* **Work instruction**
Every entry, exactly as given, must be retyped.

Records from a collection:
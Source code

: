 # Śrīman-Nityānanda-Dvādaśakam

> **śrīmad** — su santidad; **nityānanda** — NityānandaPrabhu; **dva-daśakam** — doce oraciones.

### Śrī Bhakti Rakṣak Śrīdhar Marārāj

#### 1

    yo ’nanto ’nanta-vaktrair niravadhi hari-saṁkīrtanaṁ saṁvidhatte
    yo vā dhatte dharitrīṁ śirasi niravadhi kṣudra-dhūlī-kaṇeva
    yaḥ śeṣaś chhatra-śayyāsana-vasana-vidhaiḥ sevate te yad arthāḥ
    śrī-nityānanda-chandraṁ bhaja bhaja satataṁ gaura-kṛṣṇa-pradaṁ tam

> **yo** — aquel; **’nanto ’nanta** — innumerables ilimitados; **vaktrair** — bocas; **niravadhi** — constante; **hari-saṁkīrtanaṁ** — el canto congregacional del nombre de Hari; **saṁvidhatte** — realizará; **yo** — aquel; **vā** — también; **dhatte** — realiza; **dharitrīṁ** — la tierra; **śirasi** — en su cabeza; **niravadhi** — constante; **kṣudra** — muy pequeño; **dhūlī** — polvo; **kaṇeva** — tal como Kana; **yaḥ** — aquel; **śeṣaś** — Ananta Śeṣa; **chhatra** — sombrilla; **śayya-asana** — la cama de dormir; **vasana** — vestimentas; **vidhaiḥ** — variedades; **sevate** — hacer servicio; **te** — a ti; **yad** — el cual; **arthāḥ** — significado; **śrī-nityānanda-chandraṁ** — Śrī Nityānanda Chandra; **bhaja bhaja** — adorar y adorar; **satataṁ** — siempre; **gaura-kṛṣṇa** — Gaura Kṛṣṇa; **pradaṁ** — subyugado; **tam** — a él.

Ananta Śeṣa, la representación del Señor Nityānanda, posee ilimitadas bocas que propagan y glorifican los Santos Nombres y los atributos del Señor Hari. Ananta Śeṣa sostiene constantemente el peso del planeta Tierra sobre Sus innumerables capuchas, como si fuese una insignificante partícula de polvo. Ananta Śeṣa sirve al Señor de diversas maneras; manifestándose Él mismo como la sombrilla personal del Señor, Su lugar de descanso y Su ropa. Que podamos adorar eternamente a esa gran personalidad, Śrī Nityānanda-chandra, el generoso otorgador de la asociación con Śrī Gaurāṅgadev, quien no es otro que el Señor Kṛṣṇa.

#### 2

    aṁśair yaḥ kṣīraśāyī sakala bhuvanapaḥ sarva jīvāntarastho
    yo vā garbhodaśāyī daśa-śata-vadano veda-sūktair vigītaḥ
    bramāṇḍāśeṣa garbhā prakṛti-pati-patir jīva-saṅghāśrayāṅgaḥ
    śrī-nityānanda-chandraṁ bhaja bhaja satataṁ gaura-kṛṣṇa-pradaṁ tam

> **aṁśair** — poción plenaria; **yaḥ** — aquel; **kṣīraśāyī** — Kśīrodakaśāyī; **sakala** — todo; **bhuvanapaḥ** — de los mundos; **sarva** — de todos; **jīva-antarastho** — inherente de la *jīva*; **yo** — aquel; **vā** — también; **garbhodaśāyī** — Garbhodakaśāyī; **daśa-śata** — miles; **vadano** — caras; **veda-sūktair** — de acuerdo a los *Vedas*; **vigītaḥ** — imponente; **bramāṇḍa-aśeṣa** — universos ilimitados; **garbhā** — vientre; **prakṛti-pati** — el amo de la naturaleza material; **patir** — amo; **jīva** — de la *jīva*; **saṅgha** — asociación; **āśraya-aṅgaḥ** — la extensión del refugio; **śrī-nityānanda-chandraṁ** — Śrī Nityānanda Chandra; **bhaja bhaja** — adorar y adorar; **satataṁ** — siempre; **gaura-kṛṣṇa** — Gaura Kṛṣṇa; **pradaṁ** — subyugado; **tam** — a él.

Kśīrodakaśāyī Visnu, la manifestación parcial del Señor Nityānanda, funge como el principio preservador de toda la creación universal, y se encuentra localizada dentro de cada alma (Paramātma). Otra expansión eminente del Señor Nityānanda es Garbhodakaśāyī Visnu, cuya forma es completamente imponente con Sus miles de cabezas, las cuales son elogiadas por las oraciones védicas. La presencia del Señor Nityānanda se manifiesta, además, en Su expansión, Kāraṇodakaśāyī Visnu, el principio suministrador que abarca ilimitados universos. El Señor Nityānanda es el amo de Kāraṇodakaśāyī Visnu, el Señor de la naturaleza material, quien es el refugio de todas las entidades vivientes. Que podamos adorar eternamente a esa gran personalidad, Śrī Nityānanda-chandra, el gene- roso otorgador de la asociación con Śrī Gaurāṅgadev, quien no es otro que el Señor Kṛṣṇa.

* **Result of this task**
Source code

: # Śrīman-Nityānanda-Dvādaśakam

> **śrīmad** — su santidad; **nityānanda** — NityānandaPrabhu; **dva-daśakam** — doce oraciones.

### Śrī Bhakti Rakṣak Śrīdhar Marārāj

#### 1

    yo ’nanto ’nanta-vaktrair niravadhi hari-saṁkīrtanaṁ saṁvidhatte
    yo vā dhatte dharitrīṁ śirasi niravadhi kṣudra-dhūlī-kaṇeva
    yaḥ śeṣaś chhatra-śayyāsana-vasana-vidhaiḥ sevate te yad arthāḥ
    śrī-nityānanda-chandraṁ bhaja bhaja satataṁ gaura-kṛṣṇa-pradaṁ tam

> **yo** — aquel; **’nanto ’nanta** — innumerables ilimitados; **vaktrair** — bocas; **niravadhi** — constante; **hari-saṁkīrtanaṁ** — el canto congregacional del nombre de Hari; **saṁvidhatte** — realizará; **yo** — aquel; **vā** — también; **dhatte** — realiza; **dharitrīṁ** — la tierra; **śirasi** — en su cabeza; **niravadhi** — constante; **kṣudra** — muy pequeño; **dhūlī** — polvo; **kaṇeva** — tal como Kana; **yaḥ** — aquel; **śeṣaś** — Ananta Śeṣa; **chhatra** — sombrilla; **śayya-asana** — la cama de dormir; **vasana** — vestimentas; **vidhaiḥ** — variedades; **sevate** — hacer servicio; **te** — a ti; **yad** — el cual; **arthāḥ** — significado; **śrī-nityānanda-chandraṁ** — Śrī Nityānanda Chandra; **bhaja bhaja** — adorar y adorar; **satataṁ** — siempre; **gaura-kṛṣṇa** — Gaura Kṛṣṇa; **pradaṁ** — subyugado; **tam** — a él.

Ananta Śeṣa, la representación del Señor Nityānanda, posee ilimitadas bocas que propagan y glorifican los Santos Nombres y los atributos del Señor Hari. Ananta Śeṣa sostiene constantemente el peso del planeta Tierra sobre Sus innumerables capuchas, como si fuese una insignificante partícula de polvo. Ananta Śeṣa sirve al Señor de diversas maneras; manifestándose Él mismo como la sombrilla personal del Señor, Su lugar de descanso y Su ropa. Que podamos adorar eternamente a esa gran personalidad, Śrī Nityānanda-chandra, el generoso otorgador de la asociación con Śrī Gaurāṅgadev, quien no es otro que el Señor Kṛṣṇa.

#### 2

    aṁśair yaḥ kṣīraśāyī sakala bhuvanapaḥ sarva jīvāntarastho
    yo vā garbhodaśāyī daśa-śata-vadano veda-sūktair vigītaḥ
    bramāṇḍāśeṣa garbhā prakṛti-pati-patir jīva-saṅghāśrayāṅgaḥ
    śrī-nityānanda-chandraṁ bhaja bhaja satataṁ gaura-kṛṣṇa-pradaṁ tam

> **aṁśair** — poción plenaria; **yaḥ** — aquel; **kṣīraśāyī** — Kśīrodakaśāyī; **sakala** — todo; **bhuvanapaḥ** — de los mundos; **sarva** — de todos; **jīva-antarastho** — inherente de la *jīva*; **yo** — aquel; **vā** — también; **garbhodaśāyī** — Garbhodakaśāyī; **daśa-śata** — miles; **vadano** — caras; **veda-sūktair** — de acuerdo a los *Vedas*; **vigītaḥ** — imponente; **bramāṇḍa-aśeṣa** — universos ilimitados; **garbhā** — vientre; **prakṛti-pati** — el amo de la naturaleza material; **patir** — amo; **jīva** — de la *jīva*; **saṅgha** — asociación; **āśraya-aṅgaḥ** — la extensión del refugio; **śrī-nityānanda-chandraṁ** — Śrī Nityānanda Chandra; **bhaja bhaja** — adorar y adorar; **satataṁ** — siempre; **gaura-kṛṣṇa** — Gaura Kṛṣṇa; **pradaṁ** — subyugado; **tam** — a él.

Kśīrodakaśāyī Visnu, la manifestación parcial del Señor Nityānanda, funge como el principio preservador de toda la creación universal, y se encuentra localizada dentro de cada alma (Paramātma). Otra expansión eminente del Señor Nityānanda es Garbhodakaśāyī Visnu, cuya forma es completamente imponente con Sus miles de cabezas, las cuales son elogiadas por las oraciones védicas. La presencia del Señor Nityānanda se manifiesta, además, en Su expansión, Kāraṇodakaśāyī Visnu, el principio suministrador que abarca ilimitados universos. El Señor Nityānanda es el amo de Kāraṇodakaśāyī Visnu, el Señor de la naturaleza material, quien es el refugio de todas las entidades vivientes. Que podamos adorar eternamente a esa gran personalidad, Śrī Nityānanda-chandra, el gene- roso otorgador de la asociación con Śrī Gaurāṅgadev, quien no es otro que el Señor Kṛṣṇa.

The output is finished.